The ARM backend contains code that tries to optimize compares by replacing them with an existing instruction that sets the flags the same way. This allows it to replace a "cmp" with a "adds", generalizing the code that replaces "cmp" with "sub". It also heuristically disables sinking of instructions that could potentially be used to replace compares (currently only if they're next to each other).
Details
Diff Detail
Event Timeline
Hi Joel,
Is my impression correct that this should improve code size and potentially performance in general, not just for the overflow intrinsics?
If so, did you manage to collect any numbers of the impact of this patch on code size and/or performance on some benchmark?
One other high-level thought is that it isn't just sub and add instructions that can set flags and potentially remove the need for a compare instruction.
I'm afraid I don't have a feel for how often a compare can be eliminate by using subs/adds or other flag-setting instructions.

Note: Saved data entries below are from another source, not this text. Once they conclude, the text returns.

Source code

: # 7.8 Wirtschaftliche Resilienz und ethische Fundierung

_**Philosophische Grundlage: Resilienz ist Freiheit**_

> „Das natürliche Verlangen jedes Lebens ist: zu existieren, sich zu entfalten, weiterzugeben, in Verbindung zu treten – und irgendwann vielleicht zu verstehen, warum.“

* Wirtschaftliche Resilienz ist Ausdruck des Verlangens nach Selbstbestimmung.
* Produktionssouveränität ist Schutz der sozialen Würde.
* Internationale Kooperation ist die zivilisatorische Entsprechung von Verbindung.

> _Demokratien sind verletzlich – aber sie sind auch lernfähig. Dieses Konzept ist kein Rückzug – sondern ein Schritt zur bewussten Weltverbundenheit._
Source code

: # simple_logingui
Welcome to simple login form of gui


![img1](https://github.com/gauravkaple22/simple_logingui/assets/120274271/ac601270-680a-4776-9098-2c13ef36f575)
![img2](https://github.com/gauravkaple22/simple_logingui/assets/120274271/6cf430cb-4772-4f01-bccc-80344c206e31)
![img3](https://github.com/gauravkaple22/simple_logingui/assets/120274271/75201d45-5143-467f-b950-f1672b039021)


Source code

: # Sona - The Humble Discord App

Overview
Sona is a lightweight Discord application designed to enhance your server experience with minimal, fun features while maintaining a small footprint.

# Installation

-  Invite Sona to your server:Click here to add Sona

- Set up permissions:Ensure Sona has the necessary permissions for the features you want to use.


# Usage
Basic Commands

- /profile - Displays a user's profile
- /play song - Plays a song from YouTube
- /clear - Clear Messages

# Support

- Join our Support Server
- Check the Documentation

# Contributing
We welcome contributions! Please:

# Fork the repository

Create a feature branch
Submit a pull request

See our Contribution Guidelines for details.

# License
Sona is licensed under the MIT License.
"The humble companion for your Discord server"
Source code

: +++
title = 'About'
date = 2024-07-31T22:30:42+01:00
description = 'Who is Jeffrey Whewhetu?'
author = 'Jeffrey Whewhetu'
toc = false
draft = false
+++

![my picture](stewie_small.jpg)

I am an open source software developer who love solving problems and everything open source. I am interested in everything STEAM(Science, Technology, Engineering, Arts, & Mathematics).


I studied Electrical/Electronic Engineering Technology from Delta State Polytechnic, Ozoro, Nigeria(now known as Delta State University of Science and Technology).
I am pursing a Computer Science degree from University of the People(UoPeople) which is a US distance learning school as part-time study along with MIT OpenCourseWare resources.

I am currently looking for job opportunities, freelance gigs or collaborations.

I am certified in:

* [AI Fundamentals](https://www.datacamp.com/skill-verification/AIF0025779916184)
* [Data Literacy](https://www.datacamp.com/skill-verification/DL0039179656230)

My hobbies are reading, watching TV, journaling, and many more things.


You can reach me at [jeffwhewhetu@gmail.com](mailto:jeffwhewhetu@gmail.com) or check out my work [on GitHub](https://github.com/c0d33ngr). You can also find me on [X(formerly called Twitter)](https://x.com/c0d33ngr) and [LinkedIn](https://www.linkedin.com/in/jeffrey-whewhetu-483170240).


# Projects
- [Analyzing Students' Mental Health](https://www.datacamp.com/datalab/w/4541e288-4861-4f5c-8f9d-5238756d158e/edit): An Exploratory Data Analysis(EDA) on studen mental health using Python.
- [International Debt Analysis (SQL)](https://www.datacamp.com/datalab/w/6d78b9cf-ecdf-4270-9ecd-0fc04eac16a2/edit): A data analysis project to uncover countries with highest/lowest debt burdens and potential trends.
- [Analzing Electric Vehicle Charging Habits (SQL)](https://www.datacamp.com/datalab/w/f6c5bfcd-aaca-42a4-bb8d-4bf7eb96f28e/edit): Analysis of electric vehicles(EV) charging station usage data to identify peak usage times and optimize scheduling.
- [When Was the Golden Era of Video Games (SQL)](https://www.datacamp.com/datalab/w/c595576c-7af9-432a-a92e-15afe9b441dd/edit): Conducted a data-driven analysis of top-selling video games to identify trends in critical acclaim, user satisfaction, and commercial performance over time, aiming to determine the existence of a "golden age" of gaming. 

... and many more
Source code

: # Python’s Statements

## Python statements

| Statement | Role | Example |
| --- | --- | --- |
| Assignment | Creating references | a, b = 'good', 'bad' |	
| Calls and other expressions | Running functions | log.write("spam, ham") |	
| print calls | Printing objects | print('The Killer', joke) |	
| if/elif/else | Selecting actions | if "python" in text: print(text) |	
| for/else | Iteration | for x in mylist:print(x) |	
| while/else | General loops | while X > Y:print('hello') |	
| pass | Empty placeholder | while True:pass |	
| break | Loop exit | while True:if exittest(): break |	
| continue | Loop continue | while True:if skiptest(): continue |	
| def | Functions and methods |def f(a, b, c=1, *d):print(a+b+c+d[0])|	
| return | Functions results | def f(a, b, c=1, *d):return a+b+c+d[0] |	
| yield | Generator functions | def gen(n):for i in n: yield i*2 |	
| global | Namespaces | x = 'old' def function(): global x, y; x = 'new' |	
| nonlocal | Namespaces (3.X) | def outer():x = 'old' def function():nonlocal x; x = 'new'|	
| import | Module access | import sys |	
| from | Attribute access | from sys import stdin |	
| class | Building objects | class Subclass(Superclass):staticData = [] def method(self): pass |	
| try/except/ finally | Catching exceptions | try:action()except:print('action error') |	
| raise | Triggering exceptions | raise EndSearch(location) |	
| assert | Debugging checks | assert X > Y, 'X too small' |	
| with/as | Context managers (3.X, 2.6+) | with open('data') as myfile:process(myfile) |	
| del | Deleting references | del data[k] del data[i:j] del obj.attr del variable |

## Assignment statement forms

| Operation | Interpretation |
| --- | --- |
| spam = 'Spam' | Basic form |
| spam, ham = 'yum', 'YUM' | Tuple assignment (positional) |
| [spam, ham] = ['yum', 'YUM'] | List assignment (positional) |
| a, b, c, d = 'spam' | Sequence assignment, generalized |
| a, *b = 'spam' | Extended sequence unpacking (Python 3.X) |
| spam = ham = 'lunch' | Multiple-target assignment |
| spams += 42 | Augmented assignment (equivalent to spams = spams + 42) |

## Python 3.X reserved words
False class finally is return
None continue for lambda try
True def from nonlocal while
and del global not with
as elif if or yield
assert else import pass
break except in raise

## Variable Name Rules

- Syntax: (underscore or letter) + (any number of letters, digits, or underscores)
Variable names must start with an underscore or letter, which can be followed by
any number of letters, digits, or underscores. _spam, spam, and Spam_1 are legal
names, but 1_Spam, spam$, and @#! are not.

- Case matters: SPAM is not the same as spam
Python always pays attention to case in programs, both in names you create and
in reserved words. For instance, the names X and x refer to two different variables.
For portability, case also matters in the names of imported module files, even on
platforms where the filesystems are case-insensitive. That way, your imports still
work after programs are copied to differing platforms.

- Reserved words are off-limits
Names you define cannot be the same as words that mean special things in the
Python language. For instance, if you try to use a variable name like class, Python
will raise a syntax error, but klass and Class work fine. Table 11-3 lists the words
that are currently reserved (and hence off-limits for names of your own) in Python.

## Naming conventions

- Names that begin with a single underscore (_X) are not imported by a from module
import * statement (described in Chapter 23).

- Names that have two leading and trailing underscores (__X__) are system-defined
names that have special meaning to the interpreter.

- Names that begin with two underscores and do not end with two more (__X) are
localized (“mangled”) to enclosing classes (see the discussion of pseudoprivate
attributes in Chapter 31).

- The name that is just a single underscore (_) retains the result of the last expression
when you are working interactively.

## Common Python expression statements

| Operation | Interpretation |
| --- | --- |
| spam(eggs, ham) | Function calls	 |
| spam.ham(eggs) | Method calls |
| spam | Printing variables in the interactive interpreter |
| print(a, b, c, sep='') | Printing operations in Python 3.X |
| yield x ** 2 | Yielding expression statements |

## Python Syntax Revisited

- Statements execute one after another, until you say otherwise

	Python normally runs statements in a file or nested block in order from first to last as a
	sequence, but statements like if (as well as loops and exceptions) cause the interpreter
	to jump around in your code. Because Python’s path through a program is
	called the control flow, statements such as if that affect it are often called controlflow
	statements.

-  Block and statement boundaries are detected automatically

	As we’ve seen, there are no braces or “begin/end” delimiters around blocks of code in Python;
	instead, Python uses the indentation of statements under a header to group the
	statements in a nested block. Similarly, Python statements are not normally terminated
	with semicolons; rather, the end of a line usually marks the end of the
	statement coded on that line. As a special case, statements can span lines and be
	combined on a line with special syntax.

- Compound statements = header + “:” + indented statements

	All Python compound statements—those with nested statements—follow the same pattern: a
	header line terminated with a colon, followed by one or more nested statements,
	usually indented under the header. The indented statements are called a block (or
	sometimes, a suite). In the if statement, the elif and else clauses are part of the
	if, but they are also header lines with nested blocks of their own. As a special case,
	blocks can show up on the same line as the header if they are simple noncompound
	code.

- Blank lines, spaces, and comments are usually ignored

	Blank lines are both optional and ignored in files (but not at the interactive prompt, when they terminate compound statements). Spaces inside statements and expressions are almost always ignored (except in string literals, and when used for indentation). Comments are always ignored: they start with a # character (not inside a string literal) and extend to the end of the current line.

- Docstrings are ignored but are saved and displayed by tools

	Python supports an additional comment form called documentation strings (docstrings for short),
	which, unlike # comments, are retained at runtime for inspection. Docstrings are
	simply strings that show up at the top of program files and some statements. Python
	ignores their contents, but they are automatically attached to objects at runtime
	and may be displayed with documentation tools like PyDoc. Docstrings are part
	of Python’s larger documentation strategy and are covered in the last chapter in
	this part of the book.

I wonder if the changes in this patch could be generalized to enable flag-setting instructions other than adds/subs to remove compare instructions too?
Not that I think that necessarily needs to be done in this patch - just wondering if this patch is an incremental step towards enabling even more removal of compare instructions.
Thanks!
Kristof
Hi Kristof,
Yes, this in theory could improve performance and code size in general, not just with the overflow intrinsics. I hadn't thought about that, though, so I hadn't looked into it before. I just ran a couple smallish benchmarks and saw no change (I did, however, find a bug in my patch, so it was useful!), so I doubt it makes a large difference, but further testing would be good. Unfortunately, I'm busy with something else at the moment, and I won't have too much time on this for at least a few days.
As for generalizing this patch, I believe you're right, although I don't actually know ARM very well. But, for example, I would think we could use an ANDS to replace a CMP EQ. My guess is that these would be relatively uncommon, but I could certainly be wrong, so it probably would be useful to look into this more.
lib/Target/ARM/ARMBaseInstrInfo.cpp | ||
---|---|---|
2569 | Did you mean t2ADDrr in second case? You have two conditions checking for ARM::ADDrr. Same wit ARM::ADDri |
lib/Target/ARM/ARMBaseInstrInfo.cpp | ||
---|---|---|
2569 | I'm not sure what you mean. This seems reasonable to me. I'm using the result and first operand of the add to match the two operands of the compare, so I don't care what the last operand of the add is. I thus don't care whether it's a register or an immediate, and it can also be either ARM or Thumb. So don't all four of these cases work? |
lib/Target/ARM/ARMBaseInstrInfo.cpp | ||
---|---|---|
2569 | OK, my bad. I missed out the "t2" on my screen. All good. |
The change itself looks good, I only have one question to clarify a part of the code, but otherwise seems fine.
I agree with Kristof that this could span across more than just overflow, but it can be done in later patches.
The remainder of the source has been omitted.